Tema contraditório, idoso é jovem que deu certo

Publicado

Autor/Imagem:
Heliodoro Quaresma - Foto Editoria de Imagens/IA

Como vivo o presente intensamente, nunca exagero na valorização do passado e costumo contemporizar quando peso os velhos e os novos tempos, definitivamente não sou saudosista. Contudo, a grande descoberta é para que serve ou serviu o poder conquistado se continuo achando que as melhores coisas da vida foram conquistadas na infância, adolescência e juventude. Ou seja, é desnecessário o poder e ser poderoso se voltaremos para o mesmo lugar de onde viemos. Isso é bíblico. Etarismo à parte, como é bom chegar à terceira idade e lembrar disso tudo. Hoje, tenho certeza de que idoso é um jovem que deu certo.

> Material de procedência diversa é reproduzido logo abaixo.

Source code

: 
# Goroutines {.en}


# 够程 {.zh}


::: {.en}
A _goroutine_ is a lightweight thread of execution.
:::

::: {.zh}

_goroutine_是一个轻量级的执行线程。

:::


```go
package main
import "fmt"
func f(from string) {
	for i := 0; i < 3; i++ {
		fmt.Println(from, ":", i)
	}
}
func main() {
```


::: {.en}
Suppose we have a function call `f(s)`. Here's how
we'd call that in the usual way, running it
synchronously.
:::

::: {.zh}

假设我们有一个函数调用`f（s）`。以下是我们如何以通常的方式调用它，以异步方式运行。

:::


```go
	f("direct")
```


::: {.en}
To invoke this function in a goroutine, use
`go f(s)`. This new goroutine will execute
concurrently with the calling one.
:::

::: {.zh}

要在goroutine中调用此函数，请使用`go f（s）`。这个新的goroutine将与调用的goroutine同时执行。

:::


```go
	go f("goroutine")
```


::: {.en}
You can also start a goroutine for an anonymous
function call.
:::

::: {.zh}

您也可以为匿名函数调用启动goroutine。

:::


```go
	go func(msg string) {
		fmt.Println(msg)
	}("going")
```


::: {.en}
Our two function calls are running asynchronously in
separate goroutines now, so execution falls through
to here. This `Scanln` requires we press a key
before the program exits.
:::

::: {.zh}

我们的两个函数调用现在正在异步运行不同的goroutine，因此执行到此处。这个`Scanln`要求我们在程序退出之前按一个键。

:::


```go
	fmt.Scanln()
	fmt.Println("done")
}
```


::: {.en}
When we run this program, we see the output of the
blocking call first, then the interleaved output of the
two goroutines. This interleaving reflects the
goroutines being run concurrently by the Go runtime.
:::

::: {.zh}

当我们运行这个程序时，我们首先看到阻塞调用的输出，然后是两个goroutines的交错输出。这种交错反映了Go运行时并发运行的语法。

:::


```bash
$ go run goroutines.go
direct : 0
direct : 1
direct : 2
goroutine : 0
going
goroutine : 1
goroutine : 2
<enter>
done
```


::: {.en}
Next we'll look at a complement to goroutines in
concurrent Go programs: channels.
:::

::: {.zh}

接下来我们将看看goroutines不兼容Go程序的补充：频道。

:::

Esse tipo de pensamento faz parte das velhas contradições. É fundamental tê-las, vivê-las, experimentá-las, avaliá-las e, principalmente, passá-las adiante. Como é importante ter sempre uma boa história para contar.  Como foi bom ter vivido num mundo de incorreções, de paradoxos, mas de seriedade e zero de hipocrisia. Que bom ter vivido para descobrir que os irmãos e os amigos que eventualmente ficaram pelo caminho são eternos e que certamente nos reencontraremos em outro plano. É a lei da vida, é a razão da existência.

É fantástico lembrar que, como jovens, adolescentes ou adultos, podíamos usar adjetivos no aumentativo ou no diminutivo como referência a amigos e conhecidos afrodescendentes, acima ou abaixo do peso, de cabelos crespos ou alisados, efeminados, desprovidos de beleza ou moradores de favelas. Era démodé usar eufemismos. Quase nada era entendido ou recebido como ofensas ou crimes. Ah! as contradições. O que seria do Homo Erectus e do Homem de Neandertal se não fossem as discrepâncias do Homo Sapiens?

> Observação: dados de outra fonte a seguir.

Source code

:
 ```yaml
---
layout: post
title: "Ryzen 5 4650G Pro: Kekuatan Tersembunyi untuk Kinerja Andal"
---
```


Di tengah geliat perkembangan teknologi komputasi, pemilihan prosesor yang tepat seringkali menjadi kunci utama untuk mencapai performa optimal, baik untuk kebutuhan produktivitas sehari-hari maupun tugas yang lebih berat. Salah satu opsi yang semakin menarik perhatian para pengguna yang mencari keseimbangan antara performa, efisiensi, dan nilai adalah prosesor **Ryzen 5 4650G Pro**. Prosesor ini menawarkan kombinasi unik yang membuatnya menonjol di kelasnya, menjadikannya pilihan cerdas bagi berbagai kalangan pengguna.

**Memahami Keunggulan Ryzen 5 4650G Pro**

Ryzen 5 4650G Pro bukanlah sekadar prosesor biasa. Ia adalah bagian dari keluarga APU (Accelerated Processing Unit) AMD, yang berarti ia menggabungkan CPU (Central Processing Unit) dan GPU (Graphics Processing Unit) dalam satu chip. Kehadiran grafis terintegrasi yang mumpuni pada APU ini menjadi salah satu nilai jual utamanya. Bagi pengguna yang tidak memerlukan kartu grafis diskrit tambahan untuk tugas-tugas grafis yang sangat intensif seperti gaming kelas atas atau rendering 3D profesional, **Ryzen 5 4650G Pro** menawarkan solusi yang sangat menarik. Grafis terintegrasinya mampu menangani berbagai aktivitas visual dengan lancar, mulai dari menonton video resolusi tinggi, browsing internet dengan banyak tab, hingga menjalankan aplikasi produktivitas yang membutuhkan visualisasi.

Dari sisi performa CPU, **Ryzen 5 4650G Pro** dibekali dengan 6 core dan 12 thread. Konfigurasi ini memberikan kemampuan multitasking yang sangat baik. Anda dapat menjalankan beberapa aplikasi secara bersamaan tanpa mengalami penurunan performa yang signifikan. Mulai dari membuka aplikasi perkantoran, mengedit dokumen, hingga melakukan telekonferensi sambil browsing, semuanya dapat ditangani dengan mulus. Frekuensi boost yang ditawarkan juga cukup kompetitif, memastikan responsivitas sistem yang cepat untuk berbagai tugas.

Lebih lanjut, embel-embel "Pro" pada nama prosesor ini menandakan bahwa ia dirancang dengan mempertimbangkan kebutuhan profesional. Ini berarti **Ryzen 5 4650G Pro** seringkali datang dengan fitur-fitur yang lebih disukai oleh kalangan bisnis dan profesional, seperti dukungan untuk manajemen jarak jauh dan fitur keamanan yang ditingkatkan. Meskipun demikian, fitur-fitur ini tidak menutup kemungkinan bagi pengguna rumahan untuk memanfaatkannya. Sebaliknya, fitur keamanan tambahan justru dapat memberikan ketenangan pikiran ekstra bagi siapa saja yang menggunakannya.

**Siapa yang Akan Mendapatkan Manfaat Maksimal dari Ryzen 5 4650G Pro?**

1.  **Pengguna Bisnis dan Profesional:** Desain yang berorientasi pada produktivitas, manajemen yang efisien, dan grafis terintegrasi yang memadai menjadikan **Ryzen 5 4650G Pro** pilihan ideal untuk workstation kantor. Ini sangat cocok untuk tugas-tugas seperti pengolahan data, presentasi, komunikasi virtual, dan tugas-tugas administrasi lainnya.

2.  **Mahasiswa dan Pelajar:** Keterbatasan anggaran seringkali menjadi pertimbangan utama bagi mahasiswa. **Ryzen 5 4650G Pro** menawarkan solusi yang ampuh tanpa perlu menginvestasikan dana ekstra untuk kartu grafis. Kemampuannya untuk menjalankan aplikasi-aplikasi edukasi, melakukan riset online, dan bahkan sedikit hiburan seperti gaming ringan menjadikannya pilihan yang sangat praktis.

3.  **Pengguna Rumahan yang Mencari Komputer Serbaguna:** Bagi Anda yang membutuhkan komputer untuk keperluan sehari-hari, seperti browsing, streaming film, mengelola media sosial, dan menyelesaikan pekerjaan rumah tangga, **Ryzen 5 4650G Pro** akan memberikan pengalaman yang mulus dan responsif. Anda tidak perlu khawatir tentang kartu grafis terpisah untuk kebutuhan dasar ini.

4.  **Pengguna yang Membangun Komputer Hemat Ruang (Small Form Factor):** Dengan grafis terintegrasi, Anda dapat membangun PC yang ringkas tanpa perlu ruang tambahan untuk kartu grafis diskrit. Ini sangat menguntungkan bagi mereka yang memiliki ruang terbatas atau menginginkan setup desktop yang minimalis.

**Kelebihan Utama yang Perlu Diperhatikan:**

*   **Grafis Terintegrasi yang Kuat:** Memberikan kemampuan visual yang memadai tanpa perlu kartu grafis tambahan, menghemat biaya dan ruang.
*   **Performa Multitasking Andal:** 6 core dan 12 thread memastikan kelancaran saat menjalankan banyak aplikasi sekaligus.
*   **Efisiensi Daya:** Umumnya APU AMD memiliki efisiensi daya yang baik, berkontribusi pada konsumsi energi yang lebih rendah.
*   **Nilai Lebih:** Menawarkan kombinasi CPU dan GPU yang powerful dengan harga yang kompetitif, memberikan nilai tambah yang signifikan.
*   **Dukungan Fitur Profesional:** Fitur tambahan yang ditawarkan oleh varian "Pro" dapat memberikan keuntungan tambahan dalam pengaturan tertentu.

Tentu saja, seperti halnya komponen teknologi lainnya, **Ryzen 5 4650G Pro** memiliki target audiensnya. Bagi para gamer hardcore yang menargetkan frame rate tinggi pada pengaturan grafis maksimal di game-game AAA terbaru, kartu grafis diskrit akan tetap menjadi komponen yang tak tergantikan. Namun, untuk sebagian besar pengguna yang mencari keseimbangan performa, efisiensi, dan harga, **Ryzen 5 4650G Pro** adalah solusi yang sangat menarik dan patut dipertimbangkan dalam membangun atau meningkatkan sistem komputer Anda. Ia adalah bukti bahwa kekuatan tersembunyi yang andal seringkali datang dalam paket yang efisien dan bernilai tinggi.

Elas deveriam fazer parte do processo evolutivo. No nosso caso, é involutivo. Por outro lado, é gratificante ter vivido para provar do que a atualíssima família Jetson dos quadrinhos experimentou há quase 70 anos; ter conhecido a história de Péricles e seu Amigo da Onça; ter me transformado em homo celularis, apesar de não aceitar abandonar o mundo analógico; viver a evolução involutiva da espécie; e, sobretudo, curtir as novidades digitais, mesmo que não as utilize. São as nossas – ou minhas – contradições. Embora sejamos o que somos, queremos ser o que nunca poderemos ser.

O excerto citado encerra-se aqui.